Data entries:
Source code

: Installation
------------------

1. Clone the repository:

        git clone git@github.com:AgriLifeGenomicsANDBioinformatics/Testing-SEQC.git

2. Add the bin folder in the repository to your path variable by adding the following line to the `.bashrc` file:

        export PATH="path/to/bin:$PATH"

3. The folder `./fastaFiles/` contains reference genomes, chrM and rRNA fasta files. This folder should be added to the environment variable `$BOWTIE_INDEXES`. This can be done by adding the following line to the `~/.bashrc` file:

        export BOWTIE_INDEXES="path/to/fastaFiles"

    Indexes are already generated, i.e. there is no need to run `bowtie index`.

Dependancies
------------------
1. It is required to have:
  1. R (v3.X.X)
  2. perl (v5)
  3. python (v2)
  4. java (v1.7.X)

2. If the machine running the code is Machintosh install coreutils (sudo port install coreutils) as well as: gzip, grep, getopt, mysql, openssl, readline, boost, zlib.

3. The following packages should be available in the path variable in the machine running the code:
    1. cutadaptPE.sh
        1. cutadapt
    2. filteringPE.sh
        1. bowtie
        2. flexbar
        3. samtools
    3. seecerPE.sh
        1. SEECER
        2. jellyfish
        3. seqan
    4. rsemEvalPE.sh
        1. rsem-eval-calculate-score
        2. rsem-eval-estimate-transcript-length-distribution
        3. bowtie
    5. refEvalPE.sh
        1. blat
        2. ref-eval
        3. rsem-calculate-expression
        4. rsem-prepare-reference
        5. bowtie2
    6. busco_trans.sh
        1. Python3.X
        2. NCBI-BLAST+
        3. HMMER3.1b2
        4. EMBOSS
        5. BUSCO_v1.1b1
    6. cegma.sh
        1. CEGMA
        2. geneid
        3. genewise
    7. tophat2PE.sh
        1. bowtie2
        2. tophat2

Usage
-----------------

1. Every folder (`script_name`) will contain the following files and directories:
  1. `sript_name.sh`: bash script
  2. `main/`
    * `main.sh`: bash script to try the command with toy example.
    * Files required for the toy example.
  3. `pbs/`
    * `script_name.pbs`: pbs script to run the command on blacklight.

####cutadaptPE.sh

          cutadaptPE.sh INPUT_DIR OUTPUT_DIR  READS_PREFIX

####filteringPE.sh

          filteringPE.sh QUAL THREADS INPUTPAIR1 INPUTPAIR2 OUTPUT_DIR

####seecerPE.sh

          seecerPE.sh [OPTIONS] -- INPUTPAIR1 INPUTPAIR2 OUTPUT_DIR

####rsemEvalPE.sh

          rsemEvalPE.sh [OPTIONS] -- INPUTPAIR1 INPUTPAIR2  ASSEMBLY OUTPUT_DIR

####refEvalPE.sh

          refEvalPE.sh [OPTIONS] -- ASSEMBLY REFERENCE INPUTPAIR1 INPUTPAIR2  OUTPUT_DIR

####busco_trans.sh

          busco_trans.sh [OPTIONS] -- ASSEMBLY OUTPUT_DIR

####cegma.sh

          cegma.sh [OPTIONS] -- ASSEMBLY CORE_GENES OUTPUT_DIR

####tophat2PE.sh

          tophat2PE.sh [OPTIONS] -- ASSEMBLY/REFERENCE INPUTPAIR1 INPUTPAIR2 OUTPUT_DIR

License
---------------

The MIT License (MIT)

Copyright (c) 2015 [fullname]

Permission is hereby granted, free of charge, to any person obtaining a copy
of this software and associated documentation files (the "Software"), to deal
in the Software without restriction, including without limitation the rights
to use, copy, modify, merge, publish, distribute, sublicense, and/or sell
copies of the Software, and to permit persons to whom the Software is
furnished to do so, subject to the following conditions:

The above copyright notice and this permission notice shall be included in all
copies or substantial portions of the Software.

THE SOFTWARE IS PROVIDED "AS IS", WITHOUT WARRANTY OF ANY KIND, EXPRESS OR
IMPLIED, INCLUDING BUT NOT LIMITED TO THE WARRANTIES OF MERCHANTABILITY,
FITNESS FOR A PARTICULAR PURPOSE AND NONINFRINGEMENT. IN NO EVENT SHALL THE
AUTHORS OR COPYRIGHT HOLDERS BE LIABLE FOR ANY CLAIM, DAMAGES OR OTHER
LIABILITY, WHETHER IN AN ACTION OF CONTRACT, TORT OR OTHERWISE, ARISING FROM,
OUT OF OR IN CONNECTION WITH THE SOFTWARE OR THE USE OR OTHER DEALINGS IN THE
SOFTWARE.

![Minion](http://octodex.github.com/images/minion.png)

▸ Task prompt: Your response should contain each line of the entries above that holds the string "ASSEMBLY".

▸ Exercise result:
          rsemEvalPE.sh [OPTIONS] -- INPUTPAIR1 INPUTPAIR2  ASSEMBLY OUTPUT_DIR
          refEvalPE.sh [OPTIONS] -- ASSEMBLY REFERENCE INPUTPAIR1 INPUTPAIR2  OUTPUT_DIR
          busco_trans.sh [OPTIONS] -- ASSEMBLY OUTPUT_DIR
          cegma.sh [OPTIONS] -- ASSEMBLY CORE_GENES OUTPUT_DIR
          tophat2PE.sh [OPTIONS] -- ASSEMBLY/REFERENCE INPUTPAIR1 INPUTPAIR2 OUTPUT_DIR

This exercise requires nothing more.